Schools bear the bulk of the responsibility because they are supposed to prevent this. At any point where it looks like they are losing certain students, schools are supposed to step in and make the changes needed to help those students. Instead, schools play to politics and fears of potential backlash, and appear to do little that actually works. By the time they do decide to step in, the problem is already at its zenith.

That said, we ought not discount the apparent cause of these problems: sexism that favors girls placed in the education system by feminist decree. There is just no getting around that. The gender disparity appears to be a direct result of feminist efforts.

3 thoughts on “Girls, boys, and gender bias in school part 2

  1. I’m going to stick with my old arguement from way back when.
    The disparity between male and female students if it even exists is exaggerated.
    I’m not sure how old other readers are but I graduated high school in 2011. I may not be a professional like the experts looking in from the outside but as a student looking in from the inside I can say with 100% certainty that the conditions in schools is not geared towards women over men.
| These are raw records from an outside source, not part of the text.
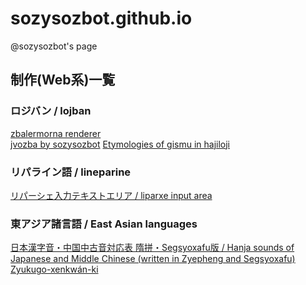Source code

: # sozysozbot.github.io
@sozysozbot's page

## 制作(Web系)一覧

### ロジバン / lojban
[zbalermorna renderer](https://sozysozbot.github.io/zbalermorna_renderer/renderer.htm)  
[jvozba by sozysozbot](https://sozysozbot.github.io/sozysozbot_jvozba/sozysozbot_jvozba.html)
[Etymologies of gismu in hajiloji](https://sozysozbot.github.io/hajiloji_gismu_etym/etymologies.html)

### リパライン語 / lineparine
[リパーシェ入力テキストエリア / liparxe input area](https://sozysozbot.github.io/lineparine-typing/)  

### 東アジア諸言語 / East Asian languages
[日本漢字音・中国中古音対応表 隋拼・Segsyoxafu版 / Hanja sounds of Japanese and Middle Chinese (written in Zyepheng and Segsyoxafu)](https://sozysozbot.github.io/kanzihom_taihogxeu/%E5%AF%BE%E5%BF%9C%E8%A1%A8.html)  
[Zyukugo-xenkwán-ki](https://sozysozbot.github.io/Zyukugo-xenkwan-ki/index.html)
We all sit in the same classrooms, same textbooks, same homework. There are male teachers as well as female, I think it’s wrong to conclude “they don’t understand boys”.

    Other factors such as the general poor performance of the American education system overall plus other non standard factors such as school funding, student situations at home, etc. make an accurate study on the issue impossible.

  2. Madhippy, I graduated high school in 2001, however, I have young kids in my family. I see the difference all the time. In some places it is stark and in others slight, yet there is a difference in the expectations placed on boys versus girls and assumptions made about boys’ skills that have nothing to do with their academic ability.

    There are more male teachers in high schools than in primary schools, but most teachers are female. We also have research that directly questioned students, and even the students feel there is a bias that favors girls. So we have a legitimate problem that seems to come from gender bias.

  3. My personal observation is that boys are more result oriented, competitive, and don’t like being micro managed.

    When taking a test, showing mastery of a subject is simple. Answer the questions correctly and you win.

    Other criteria for grading like class participation, leadership ability, creativity etc. are areas where competition isn’t clear cut. There is no way to pick an objective winner therefore boys lack the motivation to work hard for those criteria.